Trois générations s’expriment
Le cinéaste Robert Muller donne la parole à trois générations de charbonniers soucieux de transmettre leur savoir faire. Il montre la difficulté du métier mais aussi ses moments de bonheur lorsqu’un d’entre eux raconte sa rencontre avec un cerf en pleine nuit. Beaucoup quittent. Ceux qui décident de s’y mettre, le font avec ardeur et conviction. Comme Lukas Thalmann, en âge de scolarité, qui y consacre quasiment tout son temps de vacances, ou Doris Wicki, coiffeuse de profession, qui a remplacé ses frères afin que survive la tradition familiale. Elle est la seule femme charbonnière en Europe. Un tournant pour ce métier ancestral et essentiellement masculin. Les habitants de Bramboden en sont fiers.
Le processus filmé de A à Z
En préambule, la caméra de Robert Muller filme l’abattage des arbres dans une forêt très pentue. Puis elle suit tout le processus de la fabrication du charbon de bois, qui dure près d’un mois en été: l’immense travail de la mise en place de la meule (3m x 8m), le moment délicat de l’allumage, l’attention constante portée jour et nuit à une lente combustion. La mise en sacs du charbon, son chargement sur un camion d’Otto’s, distributeur avec qui il faut négocier le meilleur prix de vente. La qualité du combustible dépend des bois utilisés et du bon déroulement de la combustion lié aux facteurs météorologiques. «Pour certains paysans, cette tâche rapporte jusqu’à un quart de leur revenu annuel. C’est une manière de s’en sortir si cela s’accouple à l’agrotourisme» dit un protagoniste. Doris et d’autres accueillent des visiteurs, touristes ou charbonniers occasionnels qui viennent de Suisse ou des pays
voisins.
A la foire d’Oron
En 2015, au 12e comptoir régional d’Oron, le public avait eu l’occasion de voir des charbonniers à l’œuvre. Les organisateurs avaient érigé une charbonnière grandeur nature à l’extérieur, non loin de l’ensemble des stands. Sous haute surveillance, elle fut active tout le temps de la manifestation. Dirigée par le comité du comptoir, dont notamment Eric Sonnay garde-forestier, la démarche fut possible grâce à la collaboration de Henri Geissbühler. Cet habitant de Constantine (district Broye-Vully) garde-forestier retraité, est resté passionné par son métier. Henri Geissbühler et Yvan, son fils qui reprend le flambeau, seront présents au cinéma d’Oron le vendredi 23 novembre. Ils répondront aux questions des spectateurs après la projection du film «La Nuit des Charbonniers». Un film à ne pas manquer!

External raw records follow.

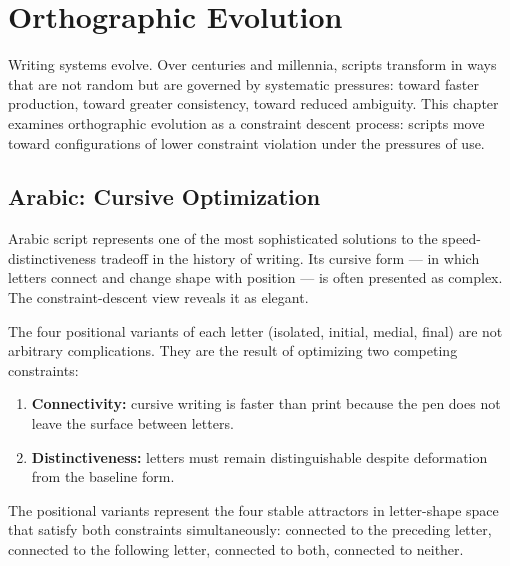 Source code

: \chapter{Orthographic Evolution}



Writing systems evolve. Over centuries and millennia, scripts transform
in ways that are not random but are governed by systematic pressures:
toward faster production, toward greater consistency, toward reduced
ambiguity. This chapter examines orthographic evolution as a constraint
descent process: scripts move toward configurations of lower constraint
violation under the pressures of use.

\section{Arabic: Cursive Optimization}

Arabic script represents one of the most sophisticated solutions to
the speed-distinctiveness tradeoff in the history of writing. Its
cursive form — in which letters connect and change shape with position
— is often presented as complex. The constraint-descent view reveals
it as elegant.

The four positional variants of each letter (isolated, initial, medial,
final) are not arbitrary complications. They are the result of optimizing
two competing constraints:
\begin{enumerate}
  \item \textbf{Connectivity:} cursive writing is faster than print
        because the pen does not leave the surface between letters.
  \item \textbf{Distinctiveness:} letters must remain distinguishable
        despite deformation from the baseline form.
\end{enumerate}

The positional variants represent the four stable attractors in
letter-shape space that satisfy both constraints simultaneously:
connected to the preceding letter, connected to the following letter,
connected to both, connected to neither.

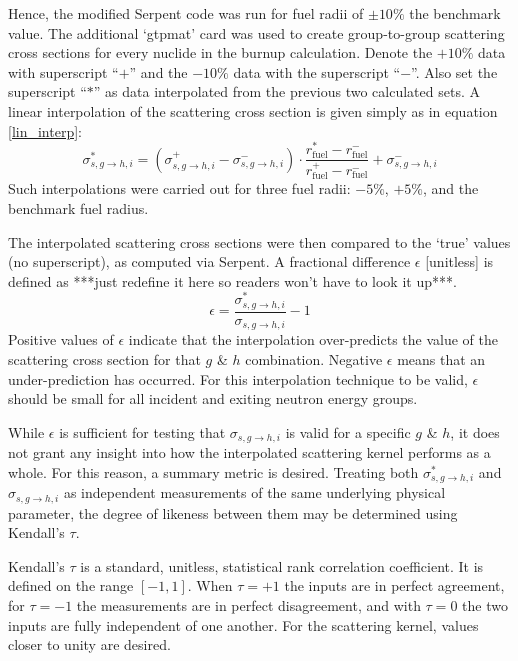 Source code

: \documentclass{physor2012}
\begin{document}
Hence, the modified Serpent code was run for fuel radii of $\pm 10\%$
the benchmark value. The additional `gtpmat' card was used to create
group-to-group scattering cross sections for every nuclide in the burnup calculation.
Denote the $+10\%$ data with superscript ``$+$'' and the $-10\%$ data with the
superscript ``$-$''.  Also set the superscript ``$*$'' as data interpolated
from the previous two calculated sets.  A linear interpolation of the
scattering cross section is given simply as in equation \ref{lin_interp}:
\begin{equation}
\label{lin_interp}
\sigma_{s,g\to h,i}^{*} = \left(\sigma_{s,g\to h,i}^{+} - \sigma_{s,g\to h,i}^{-}\right)\cdot
                          \frac{r_{\mbox{fuel}}^{*} - r_{\mbox{fuel}}^{-}}
                               {r_{\mbox{fuel}}^{+} - r_{\mbox{fuel}}^{-}} +
                          \sigma_{s,g\to h,i}^{-}
\end{equation}
Such interpolations were carried out for three fuel radii: $-5\%$, $+5\%$, and the
benchmark fuel radius.

The interpolated scattering cross sections were then compared to the `true'
values (no superscript), as computed via Serpent. A fractional difference
$\epsilon$ [unitless] is defined as ***just redefine it here so readers won't have to look it up***.
\begin{equation}
\label{epsilon_def}
\epsilon = \frac{\sigma_{s,g\to h,i}^{*}}{\sigma_{s,g\to h,i}} - 1
\end{equation}
Positive values of $\epsilon$ indicate that the interpolation over-predicts
the value of the scattering cross section for that $g$ \& $h$ combination.
Negative $\epsilon$ means that an under-prediction has occurred.  For this
interpolation technique to be valid, $\epsilon$ should be small for all
incident and exiting neutron energy groups.

While $\epsilon$ is sufficient for testing that $\sigma_{s,g\to h,i}$ is
valid for a specific $g$ \& $h$, it does not grant any insight into how the
interpolated scattering kernel performs as a whole.  For this reason, a summary
metric is desired.  Treating both $\sigma_{s,g\to h,i}^{*}$ and $\sigma_{s,g\to h,i}$
as independent measurements of the same underlying physical parameter, the degree of
likeness between them may be determined using Kendall's $\tau$.

Kendall's $\tau$ is a standard, unitless, statistical rank correlation coefficient.
It is defined on the range $[-1,1]$.  When $\tau=+1$ the inputs are in perfect agreement,
for $\tau=-1$ the measurements are in perfect disagreement, and with $\tau=0$ the
two inputs are fully independent of one another.  For the scattering kernel,
values closer to unity are desired.
\end{document}

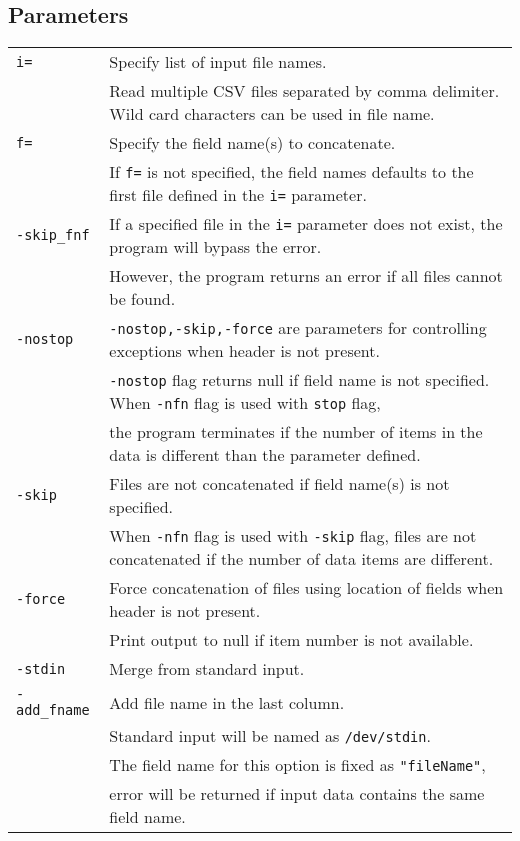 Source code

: \subsection*{Parameters}
\begin{table}[htbp]
{\small
\begin{tabular}{ll}
\verb|i=|        & Specify list of input file names. \\
                 & Read multiple CSV files separated by comma delimiter. Wild card characters can be used in file name. \\
\verb|f=|        & Specify the field name(s) to concatenate. \\
                 & If \verb|f=| is not specified, the field names defaults to the first file defined in the \verb|i=| parameter. \\
\verb|-skip_fnf| & If a specified file in  the \verb|i=| parameter does not exist, the program will bypass the error. \\
		& However, the program returns an error if all files cannot be found. \\
\verb|-nostop|   & \verb|-nostop,-skip,-force| are parameters for controlling exceptions when header is not present. \\
                 & \verb|-nostop| flag returns null if field name is not specified. When \verb|-nfn| flag is used with \verb|stop| flag, \\
                 & the program terminates if the number of items in the data is different than the parameter defined. \\
\verb|-skip|     & Files are not concatenated if field name(s) is not specified. \\
                 & When \verb|-nfn| flag is used with \verb|-skip| flag, files are not concatenated if the number of data items are different. \\
\verb|-force|    & Force concatenation of files using location of fields when header is not present. \\
		& Print output to null if item number is not available. \\
\verb|-stdin|    & Merge from standard input. \\
\verb|-add_fname|& Add  file name in the last column. \\
                 & Standard input will be named as \verb|/dev/stdin|.\\
                 & The field name for this option is fixed as \verb|"fileName"|, \\
                 & error will be returned if input data contains the same field name. \\
\end{tabular}
}
\end{table}

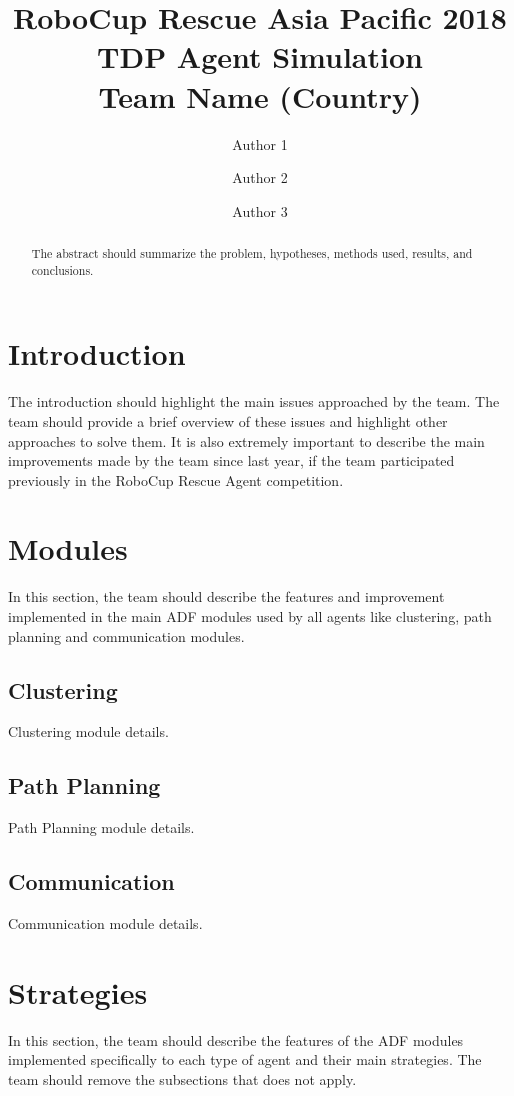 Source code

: \documentclass[runningheads,a4paper]{../llncs}
\begin{document}
\title{RoboCup Rescue Asia Pacific 2018\\
       TDP Agent Simulation\\
       Team Name (Country)}
\author{Author 1 \and Author 2 \and Author 3}
\maketitle
\begin{abstract}
The abstract should summarize the problem, hypotheses, methods used, results, and conclusions.
\end{abstract}
\section{Introduction}
The introduction should highlight the main issues approached by the team. The
team should provide a brief overview of these issues and highlight other
approaches to solve them. It is also extremely important to describe the main
improvements made by the team since last year, if the team participated
previously in the RoboCup Rescue Agent competition.
\section{Modules}
In this section, the team should describe the features and improvement
implemented in the main ADF modules used by all agents like clustering, path
planning and communication modules.
\subsection{Clustering}
Clustering module details.
\subsection{Path Planning}
Path Planning module details.
\subsection{Communication}
Communication module details.
\section{Strategies}
In this section, the team should describe the features of the ADF modules
implemented specifically to each type of agent and their main strategies. The
team should remove the subsections that does not apply.
\end{document}
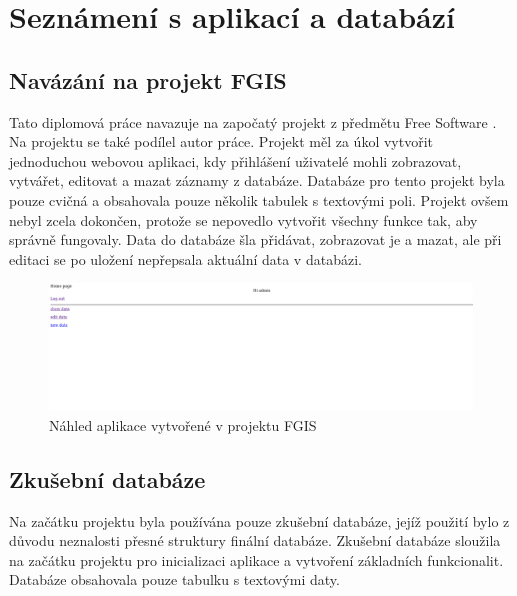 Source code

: \chapter{Seznámení s aplikací a databází}
\label{3-seznameni-s-aplikaci-a-databazi}

\section{Navázání na projekt FGIS}

Tato diplomová práce navazuje na započatý projekt z předmětu Free
Software . Na projektu se také podílel autor práce. 
Projekt měl za úkol vytvořit jednoduchou webovou aplikaci, kdy
přihlášení uživatelé mohli zobrazovat, vytvářet, editovat a mazat záznamy
z databáze. Databáze pro tento projekt byla pouze cvičná a obsahovala
pouze několik tabulek s textovými poli. Projekt ovšem nebyl zcela
dokončen, protože se nepovedlo vytvořit všechny funkce tak, aby
správně fungovaly. Data do databáze šla přidávat, zobrazovat je a 
mazat, ale při editaci se po uložení nepřepsala aktuální data v
databázi.

\begin{figure}[H] \centering
    \includegraphics[width=400pt]{./pictures/4-nahled-menu-fgis.PNG}
    \caption[Náhled aplikace vytvořené v projektu FGIS]{Náhled aplikace vytvořené v projektu FGIS}
	\label{fig:Náhled aplikace}              
\end{figure}
 
 \section{Zkušební databáze}
 
Na začátku projektu byla používána pouze zkušební databáze, jejíž použití 
bylo z důvodu neznalosti přesné struktury finální databáze. Zkušební databáze 
sloužila na začátku projektu pro inicializaci aplikace a vytvoření základních 
funkcionalit. Databáze obsahovala pouze tabulku s textovými daty.

 \newpage

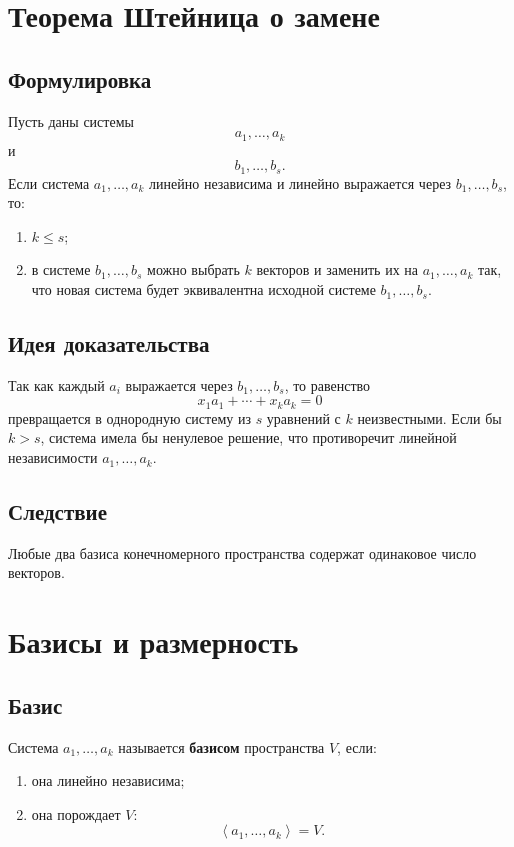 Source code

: \documentclass[12pt,a4paper]{article}
\newcommand{\Lin}[1]{\left\langle #1 \right\rangle}
\begin{document}
\section{Теорема Штейница о замене}

\subsection*{Формулировка}

Пусть даны системы
\[
    a_1,\ldots,a_k
\]
и
\[
    b_1,\ldots,b_s.
\]
Если система $a_1,\ldots,a_k$ линейно независима и линейно выражается через $b_1,\ldots,b_s$, то:
\begin{enumerate}
    \item $k\le s$;
    \item в системе $b_1,\ldots,b_s$ можно выбрать $k$ векторов и заменить их на $a_1,\ldots,a_k$ так, что новая система будет эквивалентна исходной системе $b_1,\ldots,b_s$.
\end{enumerate}

\subsection*{Идея доказательства}

Так как каждый $a_i$ выражается через $b_1,\ldots,b_s$, то равенство
\[
    x_1a_1+\cdots+x_ka_k=0
\]
превращается в однородную систему из $s$ уравнений с $k$ неизвестными. Если бы $k>s$, система имела бы ненулевое решение, что противоречит линейной независимости $a_1,\ldots,a_k$.

\subsection*{Следствие}

Любые два базиса конечномерного пространства содержат одинаковое число векторов.

\section{Базисы и размерность}

\subsection*{Базис}

Система $a_1,\ldots,a_k$ называется \textbf{базисом} пространства $V$, если:
\begin{enumerate}
    \item она линейно независима;
    \item она порождает $V$:
    \[
        \Lin{a_1,\ldots,a_k}=V.
    \]
\end{enumerate}
\end{document}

Au cinéma d’Oron, demain vendredi 23 novembre à 20h
Du 12e siècle à nos jours
CR | Combustible et source d’énergie, le charbon de bois et de terre (houille) est exploité depuis des siècles. Des contes de charbonniers, contes créole, yiddish, japonais, breton et autres dans le monde témoignent de ce passé. En Suisse selon la légende, le duc Bertold de Zähringen en route vers Fribourg en Nuithonie passa une nuit chez un charbonnier. Lorsqu’il se réveilla sa cape blanche était bicolore. Le duc aurait alors décidé des couleurs noire et blanche du blason fribourgeois. Le récit date du début du 12e siècle. C’est seulement au 18e siècle, lors de la révolution industrielle, que va se généraliser l’utilisation du charbon de terre. L’invention de la machine à vapeur est déterminante dans son histoire. Commence alors l’exploitation industrielle des mines. Depuis les années 1970, les conséquences de la pollution sur l’environnement et la mise en danger de la santé des mineurs ont mené à l’abandon des mines et à choisir la consommation d’autres combustibles. Aux Etats-Unis, sous la présidence de Donald Trump qui ne se soucie guère des problèmes climatiques, la réouverture des sites d’exploitation a donné du travail à de nombreux chômeurs. Les petits Américains du futur liront-ils des contes de mineurs heureux de retrouver un emploi.